I think that mutual funds avoid one or two of the risks of ETFs. But there’s no question that if you’re buying in a taxable account, mutual funds are a bloody nuisance.
Question: Okay, cool. I don’t like how it’s difficult to move in and out of mutual funds, and the ease upon which it is to move in and out of ETFs. Let’s jump into ETFs. Maybe you can overcome that obstacle for me.
Can you talk about ETFs and then why you favor mutual funds?
Martin Hutchinson: ETFs were invented through a series of stages between 1989–93. They’re also a pool of shares, but an ETF is traded on the stock exchange. You buy and sell the ETF like stocks. ETFs trade all the time while the exchange is open, and the price varies minute by minute, so you’ve got more than one settlement per day unlike a mutual fund.
You buy and sell them like shares. You pay a bid-offer spread, and you pay a brokerage commission. The manager of the pool collects an annual fee from the pool. And the pool can therefore shrink.
You notice this in gold ETFs, which tend to underperform gold. If gold is selling at $1,250 an ounce, a gold ETF will be rather less.
The key to the ETF is that the price is kept close to the value of the pool by arbitragers who buy and sell as the price fluctuates. Now, the arbitragers have to know what shares are in the pool in order to be able to arbitrage. (Because the way the arbitrage is, they buy the ETFs and sell the shares — or the other way around.)
So actively managed ETFs with an expert picking the shares don’t do too well. ETFs normally buy an index — and if that index is illiquid, the arbitrage doesn’t work too well. They also sometimes leverage themselves through futures. You can buy two times, three times and I’ve even seen a couple of four times leverage and inverse leverage S&P 500 funds.
The problem with that is the futures position is adjusted only daily. So you get a tracking error. That makes them worth less than they should be arithmetically. They tend to turn into the incredible shrinking fund.

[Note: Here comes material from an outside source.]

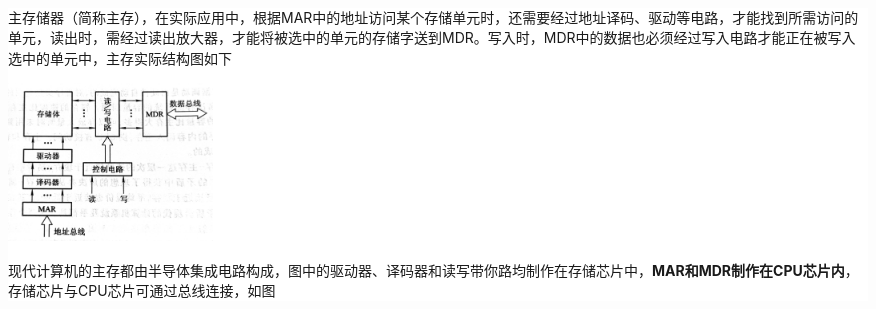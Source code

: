 主存储器（简称主存），在实际应用中，根据MAR中的地址访问某个存储单元时，还需要经过地址译码、驱动等电路，才能找到所需访问的单元，读出时，需经过读出放大器，才能将被选中的单元的存储字送到MDR。写入时，MDR中的数据也必须经过写入电路才能正在被写入选中的单元中，主存实际结构图如下

<img src="ComputerOrganizationAndDesign.assets/1668581987860.jpg" alt="1668581987860" style="zoom:20%;" />

现代计算机的主存都由半导体集成电路构成，图中的驱动器、译码器和读写带你路均制作在存储芯片中，**MAR和MDR制作在CPU芯片内**，存储芯片与CPU芯片可通过总线连接，如图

I owned a bearish fund on the Chinese stock market in ’07 and ’08. The Chinese stock market dropped nicely, which should’ve made me rich, but the bearish fund dropped as well. So a fat lot of good that was.
ETF management fees are normally like passive mutual funds with no loads and lower operating expenses. Large-cap stock mutual funds average 1.3% annually in management fees, whereas large-cap stock ETFs average 0.5% annually. Over 20 years, that difference adds up.
The one blessing about ETFs is that since they’re just stocks, there are no complicated double tax calculations.
Question: I’ve got to tell you, you got me there, Hutch. I would definitely favor a mutual fund even with an inability to move in and out of it through the stock market over an ETF — where the price is decaying on me and I’m not making as much as I should have.
You got me there. Mutual funds would win out in my mind on that. All right, Hutch, give us a bottom line — ETFs and mutual funds. What is our main takeaway here?
Martin Hutchinson: The bottom line is for simple indexes, buy ETFs. And also buy ETFs for emerging-market stocks, for example, which are difficult to buy directly. You can’t buy 20 stocks on the Philippine stock exchange, so you’ve got to buy the Philippine ETF.
But if you want active fund management and you’re buying in an IRA or another tax-free vehicle, then a mutual fund is better. Also, a mutual fund is slightly less risky, because the arbitrage price-setting mechanism on an ETF could go wrong. For example, ETFs on illiquid stocks are dangerous for that reason, because the thing could blow up on you.
Question: Thanks for your time today, Hutch.
Martin Hutchinson: Great to be with you.
Question: This is Wall Street Daily signing off.